→ What the task requires
In the listing below, find the line containing "### Next (Part" and the line containing "This multi-part project". Repeat exactly those two lines and every line between them.
-- Exercise data follows --
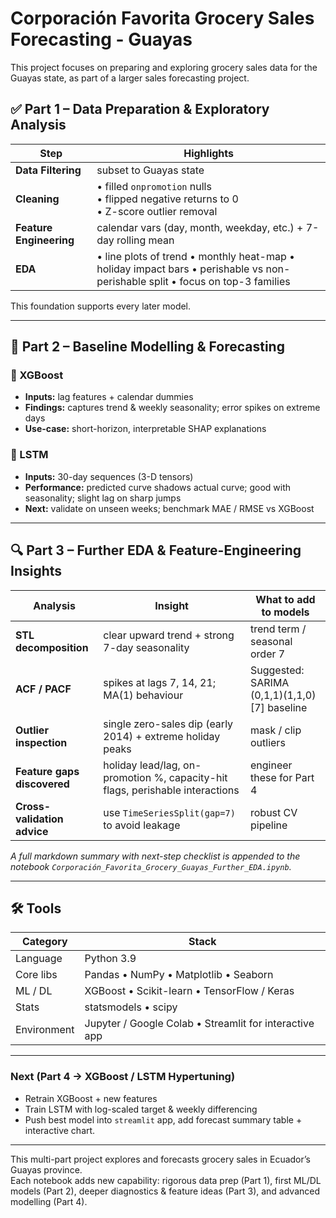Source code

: # Corporación Favorita Grocery Sales Forecasting - Guayas

This project focuses on preparing and exploring grocery sales data for the Guayas state, as part of a larger sales forecasting project.

## ✅ Part 1 – Data Preparation & Exploratory Analysis  

| Step | Highlights |
|------|------------|
| **Data Filtering** | subset to Guayas state |
| **Cleaning** | • filled `onpromotion` nulls<br>• flipped negative returns to 0<br>• Z-score outlier removal |
| **Feature Engineering** | calendar vars (day, month, weekday, etc.) + 7-day rolling mean |
| **EDA** | • line plots of trend • monthly heat-map • holiday impact bars • perishable vs non-perishable split • focus on top-3 families |

This foundation supports every later model.

---

## 🚀 Part 2 – Baseline Modelling & Forecasting  

### 🔹 XGBoost
* **Inputs:** lag features + calendar dummies  
* **Findings:** captures trend & weekly seasonality; error spikes on extreme days  
* **Use-case:** short-horizon, interpretable SHAP explanations  

### 🔹 LSTM
* **Inputs:** 30-day sequences (3-D tensors)  
* **Performance:** predicted curve shadows actual curve; good with seasonality; slight lag on sharp jumps  
* **Next:** validate on unseen weeks; benchmark MAE / RMSE vs XGBoost  

---

## 🔍 Part 3 – Further EDA & Feature-Engineering Insights  

| Analysis | Insight | What to add to models |
|----------|---------|-----------------------|
| **STL decomposition** | clear upward trend + strong 7-day seasonality | trend term / seasonal order 7 |
| **ACF / PACF** | spikes at lags 7, 14, 21; MA(1) behaviour | Suggested: SARIMA (0,1,1)(1,1,0)[7] baseline |
| **Outlier inspection** | single zero-sales dip (early 2014) + extreme holiday peaks | mask / clip outliers |
| **Feature gaps discovered** | holiday lead/lag, on-promotion %, capacity-hit flags, perishable interactions | engineer these for Part 4 |
| **Cross-validation advice** | use `TimeSeriesSplit(gap=7)` to avoid leakage | robust CV pipeline |

*A full markdown summary with next-step checklist is appended to the notebook `Corporación_Favorita_Grocery_Guayas_Further_EDA.ipynb`.*

---

## 🛠 Tools

| Category | Stack |
|----------|-------|
| Language | Python 3.9 |
| Core libs | Pandas • NumPy • Matplotlib • Seaborn |
| ML / DL  | XGBoost • Scikit-learn • TensorFlow / Keras |
| Stats     | statsmodels • scipy |
| Environment | Jupyter / Google Colab • Streamlit for interactive app |

---

### Next (Part 4 → XGBoost / LSTM Hypertuning)

* Retrain XGBoost + new features  
* Train LSTM with log-scaled target & weekly differencing   
* Push best model into `streamlit` app, add forecast summary table + interactive chart.

---

This multi-part project explores and forecasts grocery sales in Ecuador’s Guayas province.  
Each notebook adds new capability: rigorous data prep (Part 1), first ML/DL models (Part 2), deeper diagnostics & feature ideas (Part 3), and advanced modelling (Part 4).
-- Exercise data concluded --
→ Written response
### Next (Part 4 → XGBoost / LSTM Hypertuning)

* Retrain XGBoost + new features  
* Train LSTM with log-scaled target & weekly differencing   
* Push best model into `streamlit` app, add forecast summary table + interactive chart.

---

This multi-part project explores and forecasts grocery sales in Ecuador’s Guayas province.  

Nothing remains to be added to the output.